Il a décrété samedi l'état d'alerte -une mesure inédite depuis la mort du général Franco en 1975 et le retour à la démocratie- qui permet de mobiliser les contrôleurs et rend les grévistes passibles de poursuites pour sédition.

Peu près cette annonce, les contrôleurs ont commencé à retourner travailler et samedi soir, 90% d'entre eux avaient regagné leur poste, a indiqué M. Rubalcaba.

Le gouvernement socialiste, déjà malmené dans l'opinion pour sa politique d'austérité, s'est trouvé avec cette grève brutalement confronté à un conflit social majeur au moment où, sous la pression des marchés, il vient d'annoncer une nouvelle série de mesures de lutte contre la crise.

M. Rubalcaba a dénoncé samedi l'attitude des contrôleurs aériens qui défendent, a-t-il dit, «des privilèges intolérables».
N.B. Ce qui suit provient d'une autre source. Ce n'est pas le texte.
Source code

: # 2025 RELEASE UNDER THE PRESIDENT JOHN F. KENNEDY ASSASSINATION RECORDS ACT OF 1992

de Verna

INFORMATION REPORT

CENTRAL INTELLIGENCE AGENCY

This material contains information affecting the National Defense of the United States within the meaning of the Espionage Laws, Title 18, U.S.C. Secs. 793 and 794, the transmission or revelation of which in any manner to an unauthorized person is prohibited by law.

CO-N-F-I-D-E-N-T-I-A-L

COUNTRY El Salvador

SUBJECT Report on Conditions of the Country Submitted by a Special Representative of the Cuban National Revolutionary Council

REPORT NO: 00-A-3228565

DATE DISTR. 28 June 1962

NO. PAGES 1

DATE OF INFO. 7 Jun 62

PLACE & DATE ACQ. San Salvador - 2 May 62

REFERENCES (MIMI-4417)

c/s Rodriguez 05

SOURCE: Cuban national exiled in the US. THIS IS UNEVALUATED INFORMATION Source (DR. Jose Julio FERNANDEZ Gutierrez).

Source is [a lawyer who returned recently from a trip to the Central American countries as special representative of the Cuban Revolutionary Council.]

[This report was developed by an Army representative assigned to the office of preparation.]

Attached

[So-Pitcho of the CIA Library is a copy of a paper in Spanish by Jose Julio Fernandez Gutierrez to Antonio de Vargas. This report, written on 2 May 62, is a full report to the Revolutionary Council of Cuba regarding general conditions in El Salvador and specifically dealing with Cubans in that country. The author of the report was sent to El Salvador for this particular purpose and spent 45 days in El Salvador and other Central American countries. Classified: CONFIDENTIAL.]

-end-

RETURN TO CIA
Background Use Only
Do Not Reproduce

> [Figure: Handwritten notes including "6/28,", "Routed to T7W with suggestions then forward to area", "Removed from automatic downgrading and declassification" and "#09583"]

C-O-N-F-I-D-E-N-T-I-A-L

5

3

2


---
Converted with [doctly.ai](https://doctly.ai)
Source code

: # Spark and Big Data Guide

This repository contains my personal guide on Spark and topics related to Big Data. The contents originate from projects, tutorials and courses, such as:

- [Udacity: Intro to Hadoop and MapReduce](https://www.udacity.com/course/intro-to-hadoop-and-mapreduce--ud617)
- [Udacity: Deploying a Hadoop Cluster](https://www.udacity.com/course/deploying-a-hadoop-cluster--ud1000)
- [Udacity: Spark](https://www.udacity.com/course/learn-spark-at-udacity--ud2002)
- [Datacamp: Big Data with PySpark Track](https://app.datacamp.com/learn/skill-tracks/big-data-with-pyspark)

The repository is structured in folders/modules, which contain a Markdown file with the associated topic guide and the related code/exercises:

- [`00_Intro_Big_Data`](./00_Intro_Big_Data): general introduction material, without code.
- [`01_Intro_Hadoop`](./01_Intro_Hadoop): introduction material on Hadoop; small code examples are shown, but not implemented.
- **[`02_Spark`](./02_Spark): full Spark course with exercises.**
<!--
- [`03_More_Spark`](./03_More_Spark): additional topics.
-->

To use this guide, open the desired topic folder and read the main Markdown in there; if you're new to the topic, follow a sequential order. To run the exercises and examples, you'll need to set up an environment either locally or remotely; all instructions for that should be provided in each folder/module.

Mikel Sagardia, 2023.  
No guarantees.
Il a promis que le gouvernement appliquerait la loi «avec fermeté» et qu'il n'y aurait «pas d'autres problèmes dans les aéroports, ni à Noël, ni après», alors qu'une grève des pilotes de ligne est annoncée pour cette période.

Il a aussi assuré que des procédures judiciaires seraient ouvertes «contre tous les contrôleurs qui ont abandonné leur poste sans justification».

Les contrôleurs ont quitté leurs postes de travail vendredi soir pour protester contre une mesure qui plafonne à 1670 heures par an, soit 32 heures par semaine, leur temps de travail, hors heures supplémentaires.

Cette mesure faisait partie du dispositif de privatisation partielle d'Aena, à hauteur de 49%, adopté quelques heures plus tôt par le Conseil des ministres.

Mais le gouvernement tente en fait depuis des mois de réduire les avantages dont bénéficient les contrôleurs aériens, par le biais notamment d'un système d'heures supplémentaires très avantageux, et avait ramené en février leur salaire de 350 000 euros (471 000$) par an en moyenne à 200 000 euros (269 000$).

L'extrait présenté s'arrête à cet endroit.